- [Exercise goal]
Of the entries below, copy only those lines that contain the word "self".

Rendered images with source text
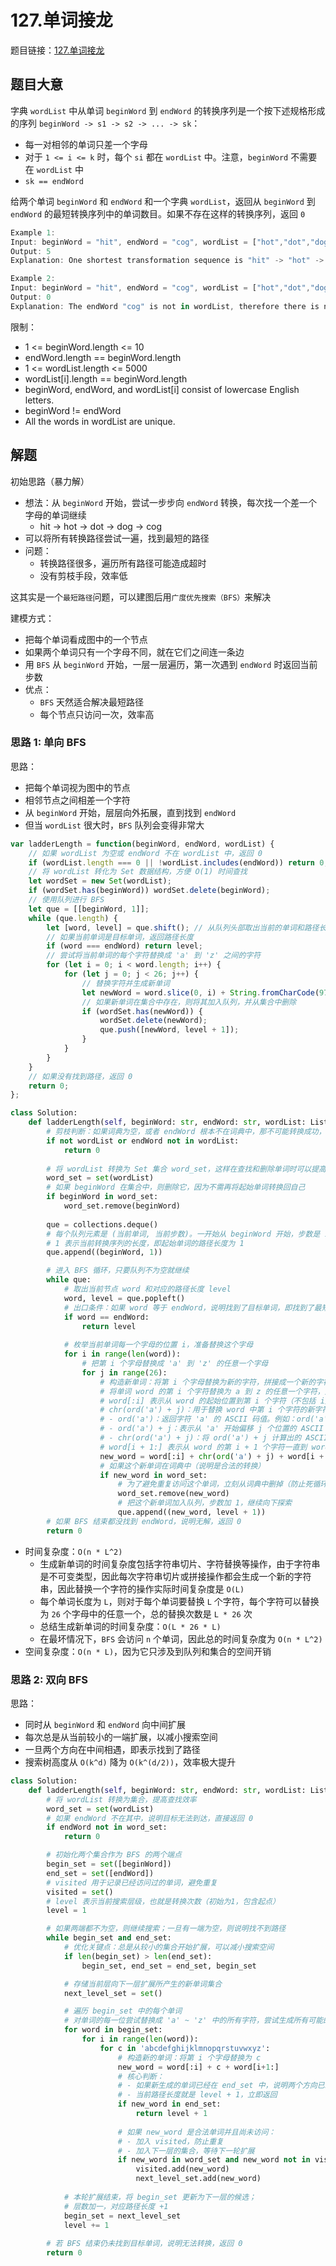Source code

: # 127.单词接龙

题目链接：[127.单词接龙](https://leetcode.cn/problems/word-ladder/)

## 题目大意

字典 `wordList` 中从单词 `beginWord` 到 `endWord` 的转换序列是一个按下述规格形成的序列 `beginWord -> s1 -> s2 -> ... -> sk`：
- 每一对相邻的单词只差一个字母
- 对于 `1 <= i <= k` 时，每个 `si` 都在 `wordList` 中。注意，`beginWord` 不需要在 `wordList` 中
- `sk == endWord`
  
给两个单词 `beginWord` 和 `endWord` 和一个字典 `wordList`，返回从 `beginWord` 到 `endWord` 的最短转换序列中的单词数目。如果不存在这样的转换序列，返回 `0`

```js
Example 1:
Input: beginWord = "hit", endWord = "cog", wordList = ["hot","dot","dog","lot","log","cog"]
Output: 5
Explanation: One shortest transformation sequence is "hit" -> "hot" -> "dot" -> "dog" -> cog", which is 5 words long.

Example 2:
Input: beginWord = "hit", endWord = "cog", wordList = ["hot","dot","dog","lot","log"]
Output: 0
Explanation: The endWord "cog" is not in wordList, therefore there is no valid transformation sequence.
```

限制：
- 1 <= beginWord.length <= 10
- endWord.length == beginWord.length
- 1 <= wordList.length <= 5000
- wordList[i].length == beginWord.length
- beginWord, endWord, and wordList[i] consist of lowercase English letters.
- beginWord != endWord
- All the words in wordList are unique.

## 解题

初始思路（暴力解）
- 想法：从 `beginWord` 开始，尝试一步步向 `endWord` 转换，每次找一个差一个字母的单词继续
  - hit -> hot -> dot -> dog -> cog
- 可以将所有转换路径尝试一遍，找到最短的路径
- 问题：
  - 转换路径很多，遍历所有路径可能造成超时
  - 没有剪枝手段，效率低

这其实是一个`最短路径`问题，可以建图后用`广度优先搜索（BFS）`来解决

建模方式：
- 把每个单词看成图中的一个节点
- 如果两个单词只有一个字母不同，就在它们之间连一条边
- 用 `BFS` 从 `beginWord` 开始，一层一层遍历，第一次遇到 `endWord` 时返回当前步数
- 优点：
  - `BFS` 天然适合解决最短路径
  - 每个节点只访问一次，效率高

### 思路 1: 单向 BFS

思路：
- 把每个单词视为图中的节点
- 相邻节点之间相差一个字符
- 从 `beginWord` 开始，层层向外拓展，直到找到 `endWord`
- 但当 `wordList` 很大时，`BFS` 队列会变得非常大

```js
var ladderLength = function(beginWord, endWord, wordList) {
    // 如果 wordList 为空或 endWord 不在 wordList 中，返回 0
    if (wordList.length === 0 || !wordList.includes(endWord)) return 0;
    // 将 wordList 转化为 Set 数据结构，方便 O(1) 时间查找
    let wordSet = new Set(wordList);
    if (wordSet.has(beginWord)) wordSet.delete(beginWord);
    // 使用队列进行 BFS
    let que = [[beginWord, 1]];
    while (que.length) {
        let [word, level] = que.shift(); // 从队列头部取出当前的单词和路径长度
        // 如果当前单词是目标单词，返回路径长度
        if (word === endWord) return level;
        // 尝试将当前单词的每个字符替换成 'a' 到 'z' 之间的字符
        for (let i = 0; i < word.length; i++) {
            for (let j = 0; j < 26; j++) {
                // 替换字符并生成新单词
                let newWord = word.slice(0, i) + String.fromCharCode(97 + j) + word.slice(i + 1);
                // 如果新单词在集合中存在，则将其加入队列，并从集合中删除
                if (wordSet.has(newWord)) {
                    wordSet.delete(newWord);
                    que.push([newWord, level + 1]);
                }
            }
        }
    }
    // 如果没有找到路径，返回 0
    return 0;
};
```
```python
class Solution:
    def ladderLength(self, beginWord: str, endWord: str, wordList: List[str]) -> int:  
        # 剪枝判断：如果词典为空，或者 endWord 根本不在词典中，那不可能转换成功，直接返回 0
        if not wordList or endWord not in wordList:
            return 0
        
        # 将 wordList 转换为 Set 集合 word_set，这样在查找和删除单词时可以提高查找效率（时间复杂度为 O(1)）
        word_set = set(wordList)
        # 如果 beginWord 在集合中，则删除它，因为不需再将起始单词转换回自己
        if beginWord in word_set:
            word_set.remove(beginWord)
        
        que = collections.deque()
        # 每个队列元素是 (当前单词, 当前步数)。一开始从 beginWord 开始，步数是 1
        # 1 表示当前转换序列的长度，即起始单词的路径长度为 1
        que.append((beginWord, 1))

        # 进入 BFS 循环，只要队列不为空就继续
        while que:
            # 取出当前节点 word 和对应的路径长度 level
            word, level = que.popleft()
            # 出口条件：如果 word 等于 endWord，说明找到了目标单词，即找到了最短路径，直接返回当前步数
            if word == endWord:
                return level
            
            # 枚举当前单词每一个字母的位置 i，准备替换这个字母
            for i in range(len(word)):
                # 把第 i 个字母替换成 'a' 到 'z' 的任意一个字母
                for j in range(26):
                    # 构造新单词：将第 i 个字母替换为新的字符，拼接成一个新的字符串
                    # 将单词 word 的第 i 个字符替换为 a 到 z 的任意一个字符，形成一个新的单词 new_word
                    # word[:i] 表示从 word 的起始位置到第 i 个字符（不包括 i）的子字符串
                    # chr(ord('a') + j)：用于替换 word 中第 i 个字符的新字符
                    # - ord('a')：返回字符 'a' 的 ASCII 码值。例如：ord('a') = 97
                    # - ord('a') + j：表示从 'a' 开始偏移 j 个位置的 ASCII 码值。如：当 j = 0 时，表示 'a'；当 j = 1 时，表示 'b'；当 j = 25 时，表示 'z'
                    # - chr(ord('a') + j)：将 ord('a') + j 计算出的 ASCII 码值转换为对应的字符
                    # word[i + 1:] 表示从 word 的第 i + 1 个字符一直到 word 末尾的子字符串
                    new_word = word[:i] + chr(ord('a') + j) + word[i + 1:]
                    # 如果这个新单词在词典中（说明是合法的转换）
                    if new_word in word_set:
                        # 为了避免重复访问这个单词，立刻从词典中删掉（防止死循环和重复路径）
                        word_set.remove(new_word)
                        # 把这个新单词加入队列，步数加 1，继续向下探索
                        que.append((new_word, level + 1))
        # 如果 BFS 结束都没找到 endWord，说明无解，返回 0
        return 0
```

- 时间复杂度：`O(n * L^2)`
  - 生成新单词的时间复杂度包括字符串切片、字符替换等操作，由于字符串是不可变类型，因此每次字符串切片或拼接操作都会生成一个新的字符串，因此替换一个字符的操作实际时间复杂度是 `O(L)`
  - 每个单词长度为 `L`，则对于每个单词要替换 `L` 个字符，每个字符可以替换为 `26` 个字母中的任意一个，总的替换次数是 `L * 26` 次
  - 总结生成新单词的时间复杂度：`O(L * 26 * L)`
  - 在最坏情况下，`BFS` 会访问 `n` 个单词，因此总的时间复杂度为 `O(n * L^2)`
- 空间复杂度：`O(n * L)`，因为它只涉及到队列和集合的空间开销

### 思路 2: 双向 BFS

思路：
- 同时从 `beginWord` 和 `endWord` 向中间扩展
- 每次总是从当前较小的一端扩展，以减小搜索空间
- 一旦两个方向在中间相遇，即表示找到了路径
- 搜索树高度从 `O(k^d)` 降为 `O(k^(d/2))`，效率极大提升

```python
class Solution:
    def ladderLength(self, beginWord: str, endWord: str, wordList: List[str]) -> int:
        # 将 wordList 转换为集合，提高查找效率
        word_set = set(wordList)
        # 如果 endWord 不在其中，说明目标无法到达，直接返回 0
        if endWord not in word_set:
            return 0

        # 初始化两个集合作为 BFS 的两个端点
        begin_set = set([beginWord])
        end_set = set([endWord])
        # visited 用于记录已经访问过的单词，避免重复
        visited = set()
        # level 表示当前搜索层级，也就是转换次数（初始为1，包含起点）
        level = 1

        # 如果两端都不为空，则继续搜索；一旦有一端为空，则说明找不到路径
        while begin_set and end_set:
            # 优化关键点：总是从较小的集合开始扩展，可以减小搜索空间
            if len(begin_set) > len(end_set):
                begin_set, end_set = end_set, begin_set

            # 存储当前层向下一层扩展所产生的新单词集合
            next_level_set = set()

            # 遍历 begin_set 中的每个单词
            # 对单词的每一位尝试替换成 'a' ~ 'z' 中的所有字符，尝试生成所有可能的变体
            for word in begin_set:
                for i in range(len(word)):
                    for c in 'abcdefghijklmnopqrstuvwxyz':
                        # 构造新的单词：将第 i 个字母替换为 c
                        new_word = word[:i] + c + word[i+1:]
                        # 核心判断：
                        # - 如果新生成的单词已经在 end_set 中，说明两个方向已经相遇
                        # - 当前路径长度就是 level + 1，立即返回
                        if new_word in end_set:
                            return level + 1
                        
                        # 如果 new_word 是合法单词并且尚未访问：
                        # - 加入 visited，防止重复
                        # - 加入下一层的集合，等待下一轮扩展
                        if new_word in word_set and new_word not in visited:
                            visited.add(new_word)
                            next_level_set.add(new_word)
            
            # 本轮扩展结束，将 begin_set 更新为下一层的候选；
            # 层数加一，对应路径长度 +1
            begin_set = next_level_set
            level += 1
        
        # 若 BFS 结束仍未找到目标单词，说明无法转换，返回 0
        return 0
```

- [Your solution]
    def ladderLength(self, beginWord: str, endWord: str, wordList: List[str]) -> int:  
    def ladderLength(self, beginWord: str, endWord: str, wordList: List[str]) -> int:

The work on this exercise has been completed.